Parliamoci chiaro: gli italiani non sono un popolo di lettori. E in pochi sanno scrivere. E per scrivere non intendo certo un romanzo, ma anche una semplice mail aziendale. Guardate le vostre pagine Facebook, se pensate il contrario. Leggete Twitter. Leggete i commenti dei giornali online. Leggete gli stessi giornali online. Leggete. In un profluvio di “piuttosto che” usati come disgiuntiva, le famigerate “K” e congiuntivi scomparsi, maneggiare a dovere la lingua italiana oggi è diventata un’azione per pochi. Come potrà mai uno spettatore capire la validità di un racconto se nemmeno lui sa come usare l'italiano e se legge poco e male? Sto ovviamente generalizzando: magari tra voi, in questo momento, c’è qualcuno che ha capito davvero perché certi concorrenti a “Masterpiece” sono stati eliminati, ma soprattutto perché Lilith Di Rosa è stato scelto come finalista della prima puntata, al di là dei commenti di De Carlo, di De Cataldo e della Selasi… che comunque tra “postmoderno” e un “banale”, suscitavano altrettante perplessità.

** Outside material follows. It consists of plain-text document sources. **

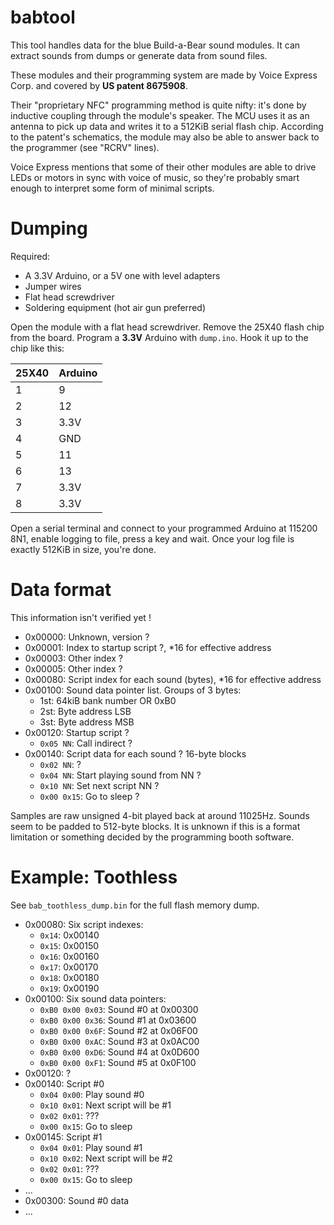 # babtool
This tool handles data for the blue Build-a-Bear sound modules. It can extract sounds from dumps or generate data from sound files.

These modules and their programming system are made by Voice Express Corp. and covered by **US patent 8675908**.

Their "proprietary NFC" programming method is quite nifty: it's done by inductive coupling through the module's speaker.
The MCU uses it as an antenna to pick up data and writes it to a 512KiB serial flash chip.
According to the patent's schematics, the module may also be able to answer back to the programmer (see "RCRV" lines).

Voice Express mentions that some of their other modules are able to drive LEDs or motors in sync with voice of music, so they're
probably smart enough to interpret some form of minimal scripts.

# Dumping
Required:
* A 3.3V Arduino, or a 5V one with level adapters
* Jumper wires
* Flat head screwdriver
* Soldering equipment (hot air gun preferred)

Open the module with a flat head screwdriver. Remove the 25X40 flash chip from the board. Program a **3.3V** Arduino with `dump.ino`.
Hook it up to the chip like this: 

| 25X40 | Arduino |
| ----- | ------- |
|   1   |    9    |
|   2   |    12   |
|   3   |  3.3V   |
|   4   |   GND   |
|   5   |    11   |
|   6   |    13   |
|   7   |  3.3V   |
|   8   |  3.3V   |

Open a serial terminal and connect to your programmed Arduino at 115200 8N1, enable logging to file, press a key and wait.
Once your log file is exactly 512KiB in size, you're done.

# Data format
This information isn't verified yet !

* 0x00000: Unknown, version ?
* 0x00001: Index to startup script ?, *16 for effective address
* 0x00003: Other index ?
* 0x00005: Other index ?
* 0x00080: Script index for each sound (bytes), *16 for effective address
* 0x00100: Sound data pointer list. Groups of 3 bytes:
  * 1st: 64kiB bank number OR 0xB0
  * 2st: Byte address LSB
  * 3st: Byte address MSB
* 0x00120: Startup script ?
  * `0x05 NN`: Call indirect ?
* 0x00140: Script data for each sound ? 16-byte blocks
  * `0x02 NN`: ?
  * `0x04 NN`: Start playing sound from NN ?
  * `0x10 NN`: Set next script NN ?
  * `0x00 0x15`: Go to sleep ?

Samples are raw unsigned 4-bit played back at around 11025Hz.
Sounds seem to be padded to 512-byte blocks.
It is unknown if this is a format limitation or something decided by the programming booth software.

# Example: Toothless
See `bab_toothless_dump.bin` for the full flash memory dump.

* 0x00080: Six script indexes:
  * `0x14`: 0x00140
  * `0x15`: 0x00150
  * `0x16`: 0x00160
  * `0x17`: 0x00170
  * `0x18`: 0x00180
  * `0x19`: 0x00190
* 0x00100: Six sound data pointers:
  * `0xB0 0x00 0x03`: Sound #0 at 0x00300
  * `0xB0 0x00 0x36`: Sound #1 at 0x03600
  * `0xB0 0x00 0x6F`: Sound #2 at 0x06F00
  * `0xB0 0x00 0xAC`: Sound #3 at 0x0AC00
  * `0xB0 0x00 0xD6`: Sound #4 at 0x0D600
  * `0xB0 0x00 0xF1`: Sound #5 at 0x0F100
* 0x00120: ?
* 0x00140: Script #0
  * `0x04 0x00`: Play sound #0
  * `0x10 0x01`: Next script will be #1
  * `0x02 0x01`: ???
  * `0x00 0x15`: Go to sleep
* 0x00145: Script #1
  * `0x04 0x01`: Play sound #1
  * `0x10 0x02`: Next script will be #2
  * `0x02 0x01`: ???
  * `0x00 0x15`: Go to sleep
* ...
* 0x00300: Sound #0 data
* ...
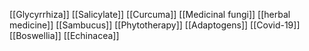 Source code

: [[Glycyrrhiza]]
[[Salicylate]]
[[Curcuma]]
[[Medicinal fungi]]
[[herbal medicine]]
[[Sambucus]]
[[Phytotherapy]]
[[Adaptogens]]
[[Covid-19]]
[[Boswellia]]
[[Echinacea]]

Tratto dalla pagina Facebook del primo concorrente scelto dai giudici di Masterpiece.
Insomma, io trovo che “Masterpiece” sia solo un programma inutile, creato con la solita, fastidiosa furbizia solo per rimpolpare le casse di RaiTre e Bompiani e, ciò che è peggio, senza un minimo di riguardo nei confronti del pubblico. Il quale da un lato si affiderà ciecamente ai giudizi della giuria non avendo gli strumenti per discernere qualità e mediocrità; dall’altro rimarrà vittima delle sordide vicende dei concorrenti più che della loro scrittura; da un altro lato ancora continuerà a rimanere affascinato dal magico mondo dell’editoria, senza però comprendere davvero cosa fa di una storia un libro di successo. Perché nessuno lo sa. Non si spiegherebbero altrimenti i trionfi degli ultimi anni, dalle Cinquanta Sfumature, ai casi di e-book autopubblicati divenuti fenomeni editoriali.
Se nemmeno le case editrici più navigate riescono a intercettare i possibili best-seller, chi siamo noi per capirlo con un talent show? Ed è troppo facile etichettare i commenti negativi al programma come frutto di uno snobismo elitario e intellettualoide: la letteratura non è intoccabile (lo dimostra “Per un pugno di libri”), solo che proporla in una trasmissione puntando solo alla pancia del pubblico con stratagemmi da becero audience, la mortifica e la ridicolizza.
Non se lo merita la letteratura, non se lo merita nemmeno la televisione.